Dataset entries
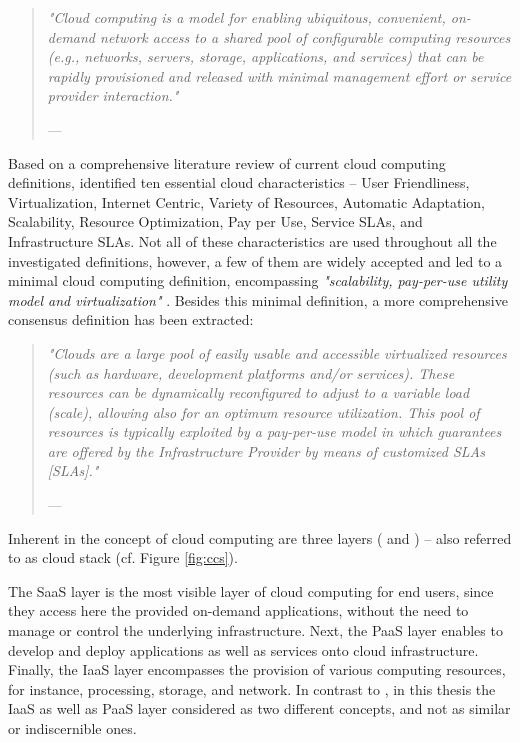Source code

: \begin{quote}{\slshape 
"Cloud computing is a model for enabling ubiquitous, convenient, on-demand network access to a shared pool of configurable computing resources (e.g., networks, servers, storage, applications, and services) that can be rapidly provisioned and released with minimal management effort or service provider interaction."}
\vspace*{-7pt}
\begin{flushright}
	--- \citet[p. 2]{Mell2011}
\end{flushright}
\end{quote}

Based on a comprehensive literature review of current cloud computing definitions, \citet{Vaquero2009} identified ten essential cloud characteristics -- User Friendliness, Virtualization, Internet Centric, Variety of Resources, Automatic Adaptation, Scalability, Resource Optimization, Pay per Use, Service SLAs, and Infrastructure SLAs. Not all of these characteristics are used throughout all the investigated definitions, however, a few of them are widely accepted and led to a minimal cloud computing definition, encompassing \textit{"scalability, pay-per-use utility model and virtualization"} \citep[p. 51]{Vaquero2009}. Besides this minimal definition, a more comprehensive consensus definition has been extracted:

\begin{quote}{\slshape 
"Clouds are a large pool of easily usable and accessible virtualized resources (such as hardware, development platforms and/or services). These resources can be dynamically reconfigured to adjust to a variable load (scale), allowing also for an optimum resource utilization. This
pool of resources is typically exploited by a pay-per-use model in which guarantees are offered by the Infrastructure Provider by means of customized \acs{SLA}s [\acl{SLA}s]."}
\vspace*{-7pt}
\begin{flushright}
	--- \citet[p. 51]{Vaquero2009}
\end{flushright}
\end{quote}

Inherent in the concept of cloud computing are three layers (\citealp[pp. 118-119]{Iyer2010} and \citealp[pp. 2-3]{Mell2011}) -- also referred to as cloud stack (cf. Figure \ref{fig:ccs}). 

The \ac{SaaS} layer is the most visible layer of cloud computing for end users, since they access here the provided on-demand applications, without the need to manage or control the underlying infrastructure. Next, the \ac{PaaS} layer enables to develop and deploy applications as well as services onto cloud infrastructure. Finally, the \ac{IaaS} layer encompasses the provision of various computing resources, for instance, processing, storage, and network. In contrast to \citet[p.50]{Armbrust2010}, in this thesis the \ac{IaaS} as well as \ac{PaaS} layer considered as two different concepts, and not as similar or indiscernible ones. 

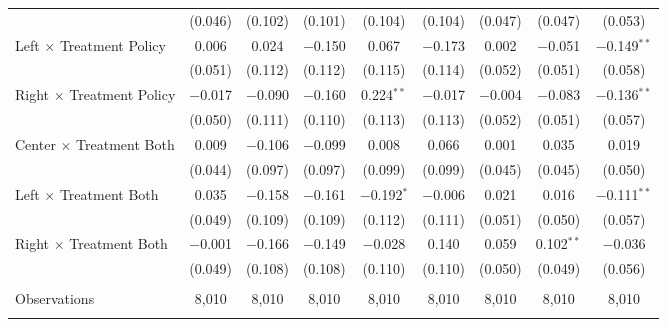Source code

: \begin{tabular}{@{\extracolsep{5pt}}lcccccccc}
  & (0.046) & (0.102) & (0.101) & (0.104) & (0.104) & (0.047) & (0.047) & (0.053) \\ 
 Left $\times$ Treatment Policy & 0.006 & 0.024 & $-$0.150 & 0.067 & $-$0.173 & 0.002 & $-$0.051 & $-$0.149$^{**}$ \\ 
  & (0.051) & (0.112) & (0.112) & (0.115) & (0.114) & (0.052) & (0.051) & (0.058) \\ 
 Right $\times$ Treatment Policy & $-$0.017 & $-$0.090 & $-$0.160 & 0.224$^{**}$ & $-$0.017 & $-$0.004 & $-$0.083 & $-$0.136$^{**}$ \\ 
  & (0.050) & (0.111) & (0.110) & (0.113) & (0.113) & (0.052) & (0.051) & (0.057) \\ 
 Center $\times$ Treatment Both & 0.009 & $-$0.106 & $-$0.099 & 0.008 & 0.066 & 0.001 & 0.035 & 0.019 \\ 
  & (0.044) & (0.097) & (0.097) & (0.099) & (0.099) & (0.045) & (0.045) & (0.050) \\ 
 Left $\times$ Treatment Both & 0.035 & $-$0.158 & $-$0.161 & $-$0.192$^{*}$ & $-$0.006 & 0.021 & 0.016 & $-$0.111$^{**}$ \\ 
  & (0.049) & (0.109) & (0.109) & (0.112) & (0.111) & (0.051) & (0.050) & (0.057) \\ 
 Right $\times$ Treatment Both & $-$0.001 & $-$0.166 & $-$0.149 & $-$0.028 & 0.140 & 0.059 & 0.102$^{**}$ & $-$0.036 \\ 
  & (0.049) & (0.108) & (0.108) & (0.110) & (0.110) & (0.050) & (0.049) & (0.056) \\ 
\hline \\[-1.8ex] 

Observations & 8,010 & 8,010 & 8,010 & 8,010 & 8,010 & 8,010 & 8,010 & 8,010 \\ 
\hline 
\hline \\[-1.8ex] 
\end{tabular} 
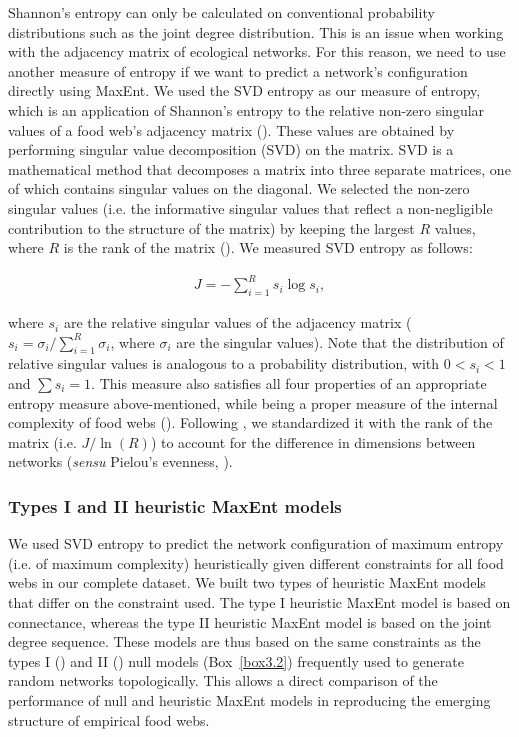 Shannon's entropy can only be calculated on conventional probability
distributions such as the joint degree distribution. This is an issue when
working with the adjacency matrix of ecological networks. For this reason, we
need to use another measure of entropy if we want to predict a network's
configuration directly using MaxEnt. We used the SVD entropy as our measure of
entropy, which is an application of Shannon's entropy to the relative non-zero
singular values of a food web's adjacency matrix (\cite{Strydom2021Svd}).
These values are obtained by performing singular value decomposition (SVD) on
the matrix. SVD is a mathematical method that decomposes a matrix into three
separate matrices, one of which contains singular values on the diagonal. We
selected the non-zero singular values (i.e. the informative singular values that
reflect a non-negligible contribution to the structure of the matrix) by keeping
the largest $R$ values, where $R$ is the rank of the matrix
(\cite{Golub1987Generalization}). We measured SVD entropy as follows: 

\begin{eqnarray}
\label{eq:svd-entropy}
       J = -\sum_{i=1}^R s_i \log s_i,
\end{eqnarray}

where $s_i$ are the relative singular values of the adjacency matrix ($s_i =
\sigma_i / \sum_{i = 1}^R \sigma_i$, where $\sigma_i$ are the singular values).
Note that the distribution of relative singular values is analogous to a
probability distribution, with $0 < s_i < 1$ and $\sum s_i = 1$. This measure
also satisfies all four properties of an appropriate entropy measure
above-mentioned, while being a proper measure of the internal complexity of food
webs (\cite{Strydom2021Svd}). Following \cite{Strydom2021Svd}, we
standardized it with the rank of the matrix (i.e. $J / \ln(R)$) to account for
the difference in dimensions between networks (\textit{sensu} Pielou's evenness,
\cite{Pielou1975Ecological}).

\subsubsection{Types I and II heuristic MaxEnt models}

We used SVD entropy to predict the network configuration of maximum entropy
(i.e. of maximum complexity) heuristically given different constraints for all
food webs in our complete dataset. We built two types of heuristic MaxEnt models
that differ on the constraint used. The type I heuristic MaxEnt model is based
on connectance, whereas the type II heuristic MaxEnt model is based on the joint
degree sequence. These models are thus based on the same constraints as the
types I (\cite{Fortuna2006Habitat}) and II (\cite{Bascompte2003Nested}) null
models (Box~\ref{box3.2}) frequently used to generate random networks
topologically. This allows a direct comparison of the performance of null and
heuristic MaxEnt models in reproducing the emerging structure of empirical food
webs.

## Assignment
From the line that contains "on connectance, whereas" down to the last line above, print each line exactly as it appears.

## Solution to this exercise
on connectance, whereas the type II heuristic MaxEnt model is based on the joint
degree sequence. These models are thus based on the same constraints as the
types I (\cite{Fortuna2006Habitat}) and II (\cite{Bascompte2003Nested}) null
models (Box~\ref{box3.2}) frequently used to generate random networks
topologically. This allows a direct comparison of the performance of null and
heuristic MaxEnt models in reproducing the emerging structure of empirical food
webs.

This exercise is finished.